# KUDOS to ODNR!



## c. j. stone (Sep 24, 2006)

Could not believe the amount of birds we saw flying, or the number of shots fired at Berlin today! Seems the DNR got some extra money for birds or something!? Best opening day in the last 5 yrs! 4(for five) birds in one hour! Dogs found birds in fields that had already been hunted as we walked out with empty guns!! Thought I was in North Dakota or something. The gov must be a bird hunter?!!


----------



## vinnystatechamp (Jun 20, 2006)

I with they would release quail and try to get the quail population back up. I love hunting pheasants, but I think they would have more success establishing a population of quail. Glad you saw a ton of birds!


----------



## c. j. stone (Sep 24, 2006)

Not sure where you are located but there used to be (minor)populations of quail in NE Ohio. We would see them while pheasant hunting on Berlin WL Area but did not shoot them(I don't think they had a season on them here).
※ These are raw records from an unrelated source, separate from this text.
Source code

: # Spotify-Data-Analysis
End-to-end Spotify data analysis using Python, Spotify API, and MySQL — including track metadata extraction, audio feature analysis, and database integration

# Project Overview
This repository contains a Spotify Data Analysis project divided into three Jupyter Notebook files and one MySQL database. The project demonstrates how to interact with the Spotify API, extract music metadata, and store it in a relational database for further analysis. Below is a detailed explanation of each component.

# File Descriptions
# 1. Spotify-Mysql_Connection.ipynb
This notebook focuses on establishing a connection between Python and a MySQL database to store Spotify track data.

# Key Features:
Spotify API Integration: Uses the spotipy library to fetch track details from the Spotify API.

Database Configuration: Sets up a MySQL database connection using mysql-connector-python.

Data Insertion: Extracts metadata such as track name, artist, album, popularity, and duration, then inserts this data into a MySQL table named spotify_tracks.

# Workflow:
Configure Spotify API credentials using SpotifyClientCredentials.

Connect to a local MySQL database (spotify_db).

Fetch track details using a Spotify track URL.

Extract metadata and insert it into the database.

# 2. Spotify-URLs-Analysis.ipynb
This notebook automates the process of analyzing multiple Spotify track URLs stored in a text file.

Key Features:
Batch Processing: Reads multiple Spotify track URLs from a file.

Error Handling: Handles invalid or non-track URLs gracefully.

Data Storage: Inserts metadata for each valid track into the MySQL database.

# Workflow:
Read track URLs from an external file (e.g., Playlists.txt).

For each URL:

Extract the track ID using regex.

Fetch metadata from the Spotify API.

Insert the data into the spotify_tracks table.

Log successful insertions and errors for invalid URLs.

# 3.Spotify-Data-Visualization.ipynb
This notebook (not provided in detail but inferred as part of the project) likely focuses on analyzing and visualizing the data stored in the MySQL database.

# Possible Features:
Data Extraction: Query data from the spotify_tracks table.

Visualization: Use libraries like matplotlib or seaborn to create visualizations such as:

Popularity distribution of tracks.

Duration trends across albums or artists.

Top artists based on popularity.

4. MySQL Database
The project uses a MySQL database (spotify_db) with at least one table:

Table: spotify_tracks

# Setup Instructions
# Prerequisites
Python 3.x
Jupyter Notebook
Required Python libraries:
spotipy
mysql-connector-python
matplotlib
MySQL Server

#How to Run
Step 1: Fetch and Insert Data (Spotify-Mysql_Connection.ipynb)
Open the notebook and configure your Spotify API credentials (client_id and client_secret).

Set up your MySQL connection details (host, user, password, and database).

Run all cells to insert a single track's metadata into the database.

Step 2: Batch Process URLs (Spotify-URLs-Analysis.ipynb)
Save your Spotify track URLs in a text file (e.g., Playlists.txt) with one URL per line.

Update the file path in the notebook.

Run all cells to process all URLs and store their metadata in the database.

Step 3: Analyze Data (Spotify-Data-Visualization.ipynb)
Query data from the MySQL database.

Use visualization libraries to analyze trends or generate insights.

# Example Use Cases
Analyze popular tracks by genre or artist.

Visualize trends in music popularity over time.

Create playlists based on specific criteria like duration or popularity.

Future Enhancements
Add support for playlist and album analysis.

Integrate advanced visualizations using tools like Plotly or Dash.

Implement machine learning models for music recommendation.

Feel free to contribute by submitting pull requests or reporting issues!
Anyway, they all died off during one particularly bad winter and the State is apparently reluctant to even try to reintroduce them here. I see in the hunting regs they are legal to hunt in some of the southern Ohio counties where they can survive but I don't think we will ever have a huntable population up here.


----------



## firstflight111 (May 22, 2008)

there just left over from the poor 2 weekends of youth turn out....


----------